## Directions for this task
The answer must consist only of the lines from the line with "<https://steady.substack.com/p/here-we-gaetz-again>" to the line with "date: 2024-12-23, from: Dave Rupert blog", both included, exactly as they stand below.

Dataset items
════════

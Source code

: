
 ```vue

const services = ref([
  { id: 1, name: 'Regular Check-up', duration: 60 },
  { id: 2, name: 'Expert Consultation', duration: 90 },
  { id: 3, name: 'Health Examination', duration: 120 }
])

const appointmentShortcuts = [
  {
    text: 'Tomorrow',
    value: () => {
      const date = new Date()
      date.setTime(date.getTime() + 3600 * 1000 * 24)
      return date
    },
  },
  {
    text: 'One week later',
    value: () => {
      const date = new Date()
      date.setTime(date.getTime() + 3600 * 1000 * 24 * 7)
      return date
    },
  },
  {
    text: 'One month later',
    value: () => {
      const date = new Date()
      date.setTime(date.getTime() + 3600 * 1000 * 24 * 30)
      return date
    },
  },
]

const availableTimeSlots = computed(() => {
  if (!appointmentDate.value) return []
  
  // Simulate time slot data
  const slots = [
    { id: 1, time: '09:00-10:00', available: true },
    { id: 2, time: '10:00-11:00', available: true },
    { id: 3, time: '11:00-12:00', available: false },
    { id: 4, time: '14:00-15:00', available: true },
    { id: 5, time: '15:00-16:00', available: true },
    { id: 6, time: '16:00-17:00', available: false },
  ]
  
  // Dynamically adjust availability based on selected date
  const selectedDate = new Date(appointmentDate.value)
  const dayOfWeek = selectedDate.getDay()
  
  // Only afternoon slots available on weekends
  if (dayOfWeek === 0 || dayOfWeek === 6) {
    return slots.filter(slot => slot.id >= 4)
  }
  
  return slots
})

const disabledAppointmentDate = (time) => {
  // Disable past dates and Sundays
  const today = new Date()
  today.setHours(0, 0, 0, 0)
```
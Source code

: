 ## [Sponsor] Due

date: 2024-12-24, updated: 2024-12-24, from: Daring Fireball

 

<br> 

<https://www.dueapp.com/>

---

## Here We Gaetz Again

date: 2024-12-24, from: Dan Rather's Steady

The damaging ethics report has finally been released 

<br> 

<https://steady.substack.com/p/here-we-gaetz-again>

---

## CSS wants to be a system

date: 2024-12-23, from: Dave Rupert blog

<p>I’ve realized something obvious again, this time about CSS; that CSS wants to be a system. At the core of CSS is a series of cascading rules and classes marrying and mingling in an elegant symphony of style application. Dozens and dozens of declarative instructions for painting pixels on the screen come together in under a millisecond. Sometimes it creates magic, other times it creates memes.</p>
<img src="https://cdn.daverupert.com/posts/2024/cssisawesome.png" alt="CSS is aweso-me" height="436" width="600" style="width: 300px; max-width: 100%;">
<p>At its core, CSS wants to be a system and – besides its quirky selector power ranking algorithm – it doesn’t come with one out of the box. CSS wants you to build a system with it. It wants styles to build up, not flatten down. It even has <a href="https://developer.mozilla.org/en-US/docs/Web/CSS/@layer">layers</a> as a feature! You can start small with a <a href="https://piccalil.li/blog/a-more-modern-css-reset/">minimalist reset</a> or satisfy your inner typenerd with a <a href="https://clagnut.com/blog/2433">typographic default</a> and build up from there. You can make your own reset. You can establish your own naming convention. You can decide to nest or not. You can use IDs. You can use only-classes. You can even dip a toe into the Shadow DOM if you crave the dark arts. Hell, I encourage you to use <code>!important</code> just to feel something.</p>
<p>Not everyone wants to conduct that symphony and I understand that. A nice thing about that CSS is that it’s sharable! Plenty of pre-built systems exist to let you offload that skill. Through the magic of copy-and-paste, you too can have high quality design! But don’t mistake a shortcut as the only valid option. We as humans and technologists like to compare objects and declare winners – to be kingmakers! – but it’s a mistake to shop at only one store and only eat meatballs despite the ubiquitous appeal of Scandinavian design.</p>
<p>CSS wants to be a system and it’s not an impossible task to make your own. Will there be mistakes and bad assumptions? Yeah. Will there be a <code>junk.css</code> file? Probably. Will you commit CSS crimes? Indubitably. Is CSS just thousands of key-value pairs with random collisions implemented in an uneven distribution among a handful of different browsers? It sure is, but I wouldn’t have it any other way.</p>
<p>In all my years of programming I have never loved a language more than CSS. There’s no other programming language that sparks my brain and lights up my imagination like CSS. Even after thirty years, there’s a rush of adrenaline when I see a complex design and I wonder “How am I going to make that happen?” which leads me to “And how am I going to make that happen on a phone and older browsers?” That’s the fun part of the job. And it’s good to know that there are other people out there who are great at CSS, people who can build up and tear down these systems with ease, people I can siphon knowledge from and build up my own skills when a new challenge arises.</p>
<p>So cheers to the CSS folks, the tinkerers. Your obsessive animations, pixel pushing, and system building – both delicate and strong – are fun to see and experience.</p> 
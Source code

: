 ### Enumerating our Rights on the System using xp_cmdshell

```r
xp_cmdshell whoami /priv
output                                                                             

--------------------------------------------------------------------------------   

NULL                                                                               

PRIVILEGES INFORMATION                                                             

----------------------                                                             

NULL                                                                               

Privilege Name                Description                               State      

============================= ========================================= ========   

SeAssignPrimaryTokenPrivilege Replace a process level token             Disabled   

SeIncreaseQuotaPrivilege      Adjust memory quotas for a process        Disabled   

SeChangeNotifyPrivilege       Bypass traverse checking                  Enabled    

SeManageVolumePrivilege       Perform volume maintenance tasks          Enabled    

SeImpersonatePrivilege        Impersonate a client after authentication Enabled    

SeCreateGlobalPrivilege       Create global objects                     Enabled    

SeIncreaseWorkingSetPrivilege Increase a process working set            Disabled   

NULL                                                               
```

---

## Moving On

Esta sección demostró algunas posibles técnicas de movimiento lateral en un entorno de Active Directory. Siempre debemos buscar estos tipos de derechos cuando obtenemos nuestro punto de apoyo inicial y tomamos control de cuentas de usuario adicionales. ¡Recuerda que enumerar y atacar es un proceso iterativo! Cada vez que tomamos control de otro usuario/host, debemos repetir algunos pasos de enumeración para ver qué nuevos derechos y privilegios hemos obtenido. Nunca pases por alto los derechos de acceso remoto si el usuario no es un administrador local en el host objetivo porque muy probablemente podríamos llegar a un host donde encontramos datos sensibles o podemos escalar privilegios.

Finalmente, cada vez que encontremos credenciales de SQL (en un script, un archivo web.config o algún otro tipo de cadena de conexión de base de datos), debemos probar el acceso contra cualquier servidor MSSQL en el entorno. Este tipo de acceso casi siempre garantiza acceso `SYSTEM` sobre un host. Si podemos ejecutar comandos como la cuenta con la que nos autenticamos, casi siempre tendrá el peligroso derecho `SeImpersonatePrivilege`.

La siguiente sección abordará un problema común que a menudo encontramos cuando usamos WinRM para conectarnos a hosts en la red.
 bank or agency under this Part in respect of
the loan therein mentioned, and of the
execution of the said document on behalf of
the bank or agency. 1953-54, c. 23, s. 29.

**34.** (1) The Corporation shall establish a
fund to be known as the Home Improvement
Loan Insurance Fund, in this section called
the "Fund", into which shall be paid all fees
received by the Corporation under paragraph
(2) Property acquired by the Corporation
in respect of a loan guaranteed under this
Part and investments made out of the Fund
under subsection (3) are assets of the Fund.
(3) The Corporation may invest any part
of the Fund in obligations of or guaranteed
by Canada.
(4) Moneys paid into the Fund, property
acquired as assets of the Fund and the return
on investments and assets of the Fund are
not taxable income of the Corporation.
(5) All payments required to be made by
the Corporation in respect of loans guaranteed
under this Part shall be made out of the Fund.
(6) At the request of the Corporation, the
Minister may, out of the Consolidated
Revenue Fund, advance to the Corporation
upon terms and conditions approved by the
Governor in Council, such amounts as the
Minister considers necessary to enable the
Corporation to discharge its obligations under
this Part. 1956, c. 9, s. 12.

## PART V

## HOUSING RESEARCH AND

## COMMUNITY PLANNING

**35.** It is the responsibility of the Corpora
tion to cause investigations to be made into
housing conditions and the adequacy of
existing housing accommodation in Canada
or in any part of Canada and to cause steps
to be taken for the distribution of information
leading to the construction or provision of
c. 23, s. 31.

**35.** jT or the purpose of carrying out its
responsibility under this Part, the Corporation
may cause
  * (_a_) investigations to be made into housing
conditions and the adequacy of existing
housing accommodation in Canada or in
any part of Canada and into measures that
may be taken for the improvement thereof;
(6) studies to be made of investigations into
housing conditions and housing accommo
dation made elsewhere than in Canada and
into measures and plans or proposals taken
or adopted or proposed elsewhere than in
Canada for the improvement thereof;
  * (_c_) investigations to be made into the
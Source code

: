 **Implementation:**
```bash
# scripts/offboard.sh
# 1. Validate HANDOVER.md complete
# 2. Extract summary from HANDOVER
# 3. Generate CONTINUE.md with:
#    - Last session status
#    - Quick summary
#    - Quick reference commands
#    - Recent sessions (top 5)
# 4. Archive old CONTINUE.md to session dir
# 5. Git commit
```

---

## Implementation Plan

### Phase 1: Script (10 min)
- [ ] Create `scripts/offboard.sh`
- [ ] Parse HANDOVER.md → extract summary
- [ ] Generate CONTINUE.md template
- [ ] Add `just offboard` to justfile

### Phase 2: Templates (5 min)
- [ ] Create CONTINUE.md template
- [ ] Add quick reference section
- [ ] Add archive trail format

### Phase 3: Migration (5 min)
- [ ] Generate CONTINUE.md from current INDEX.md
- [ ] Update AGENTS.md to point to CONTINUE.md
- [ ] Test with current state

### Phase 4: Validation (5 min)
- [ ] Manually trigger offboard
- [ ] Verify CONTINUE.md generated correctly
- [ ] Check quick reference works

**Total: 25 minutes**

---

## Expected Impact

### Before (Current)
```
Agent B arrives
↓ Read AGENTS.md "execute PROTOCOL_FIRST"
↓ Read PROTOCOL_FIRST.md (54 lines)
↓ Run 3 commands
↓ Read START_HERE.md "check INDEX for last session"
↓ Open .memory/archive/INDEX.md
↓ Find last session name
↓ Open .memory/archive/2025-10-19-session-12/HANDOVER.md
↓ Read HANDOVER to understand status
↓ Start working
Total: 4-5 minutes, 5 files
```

════════

## Output
<https://steady.substack.com/p/here-we-gaetz-again>

---

## CSS wants to be a system

date: 2024-12-23, from: Dave Rupert blog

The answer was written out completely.